Review: Son of a Gun by Justin St. Germain

August 12, 2013 Memoir, Random House, Review 4

  • Hardcover: 256 pages
  • Publisher: Random House (August 13, 2013)
  • ISBN-10: 1400068622
  • Source: Publisher

In September of 2001, when the mother of twenty-year-old Justin St. Germain is murdered at the hands of her fifth husband in Tombstone, AZ, it is written off as “A real-life old West murder mystery.”  Despite its famous history, Tombstone is still a small-town, and rumors about Debbie St. Germain’s lifestyle begin to escalate.  Justin, now living in California, returns to Tombstone after his mother’s death, his life now forever segmented into “before” and “after” his mother’s murder.

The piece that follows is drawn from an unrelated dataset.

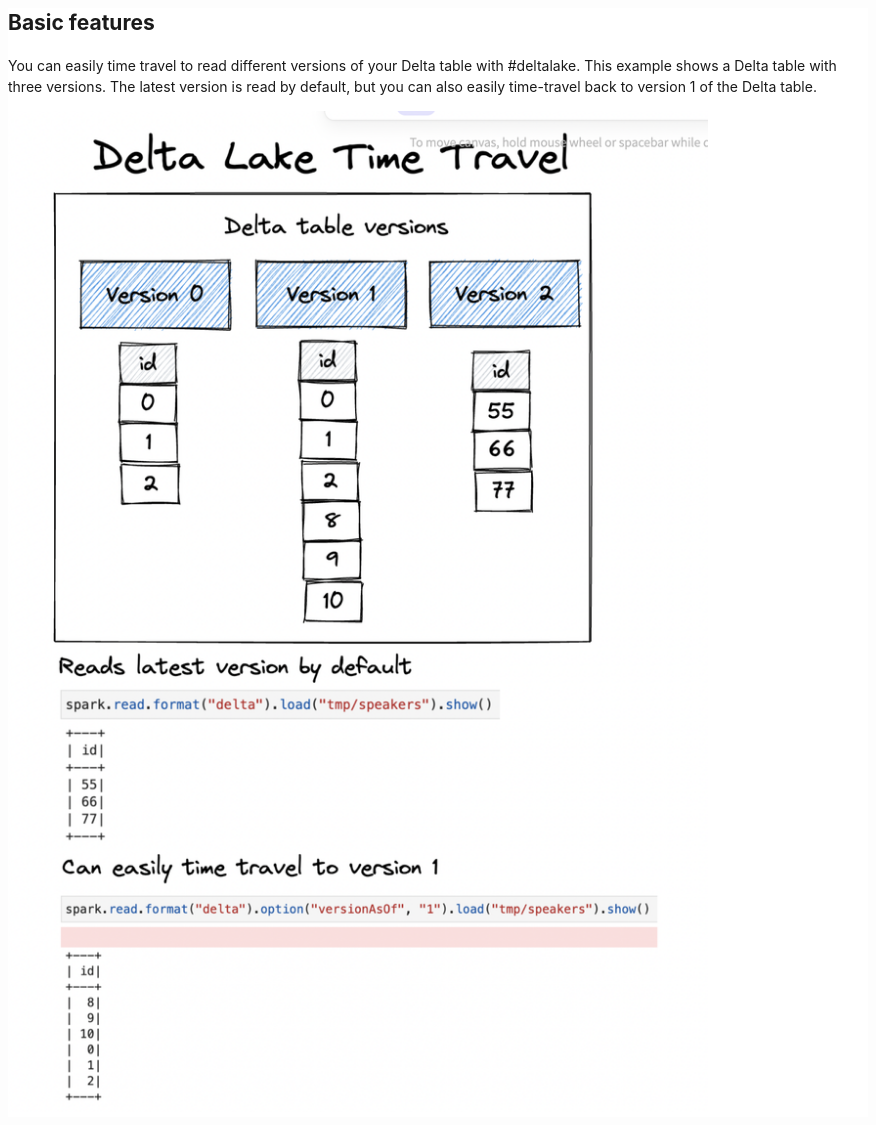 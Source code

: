 ## Basic features

You can easily time travel to read different versions of your Delta table with #deltalake. This example shows a Delta table with three versions. The latest version is read by default, but you can also easily time-travel back to version 1 of the Delta table.

<img src="https://github.com/MrPowers/data-scrapbook/blob/main/images/delta-lake/011-powers-time-travel.png" width="700" />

Justin rushed to escape his former life in Tombstone as soon as he was able, creating a new life in San Francisco. Yet this tragedy forces his previous life to come flooding back to him.  His mother, a former army paratrooper, was an incredibly strong and independent, working hard and sacrificing a great deal to give Justin and his brother a better life. Her murder forces Justin to re-examine what he thought of his mother and the life they had together.  Desperate to find answers to the cause of her death, Justin re-unites with his mother’s former husbands, men who had a fleeting involvement in his life. In his search he discovers and realizes the true meaning of family. all the while hoping that he has become the man his mother would have wanted him to be.

On the surface, one may be lead to believe that this is true crime novel, but instead it is far more than that. As Justin uncovers information about his mother’s life and a myriad of men who passed through their lives, it’s hard to avoid the realization that his mother’s life was far different than what he perceived.  What caused her to go from one man to another, forcing Justin and his brother to move from home to home? In the end, her marriage to her fifth husband was so different than the others, the two never leaving each other in the last few days of her life. The more he examines his mother’s life, and his own, the more questions go unanswered.

Giving the setting, it’s hard not to compare his mother’s death to the infamous shoot-out that transpired in Tombstone ages ago, not necessarily due to the specifics but because of the aftermath. In both cases, people seem far more mesmerized by the killers than the victims themselves. Justin’s mission, in this emotional and enlightening memoir, is to bring to light his mother’s life for fear that it may lie buried like so much of Tombstone’s past.  A town riddled with a past full of gun violence, Justin can’t ignore the fact that his mother is just another one of Tombstone’s victims.

I cannot begin to summarize how mesmerized I was by Justin’s memoir.  From page one, when his mother’s death is relayed, I was transfixed and almost hypnotized by the emotion relayed in Justin’s words as he learned of, and dealt with, his mother’s death.  He was never really a “Mama’s boy,” always seeking independence and escape from his life in Tombstone, yet his mother’s death lassos him back into this life he once despised.  He now feels guilt for being the son that escaped, “forcing” his mom to give up so much in order to grant him the life he felt he deserved.  Discovering so much about his mother and her many husbands, he has a reawakening of sorts, finally seeing through the tinted glasses he’d worn all his life, for the first time truly understanding the woman his mother was, and grew to be. At the same time he is transformed from a confused and floundering victim to a self-realized young man.

An incredibly remarkable memoir that melds past with present, Son of a Gun will force readers to reflect upon their own life and family and the choices and the sacrifices they make all in the name of family. Highly, highly recommended.

Thank you to TLC Book Tours for providing me the opportunity to review this book. Be sure to check out the other stops along the way!

4 Responses to “Review: Son of a Gun by Justin St. Germain”

  1. Kim (Sophisticated Dorkiness)
    Twitter: kimthedork

    This is such a good review Jenn! I love what you said about how his mother’s murder connects to Tombstone and people’s interest in the killers rather than the victims. That was something I hadn’t been able to really put together in my head yet.

  2. Heather J. @ TLC Book Tours
    Twitter: age30books

    Wow, I can’t imagine such a horrific experience! It seems that Justin made huge changes in himself as a result of it though. I can see why you’re recommending this so highly!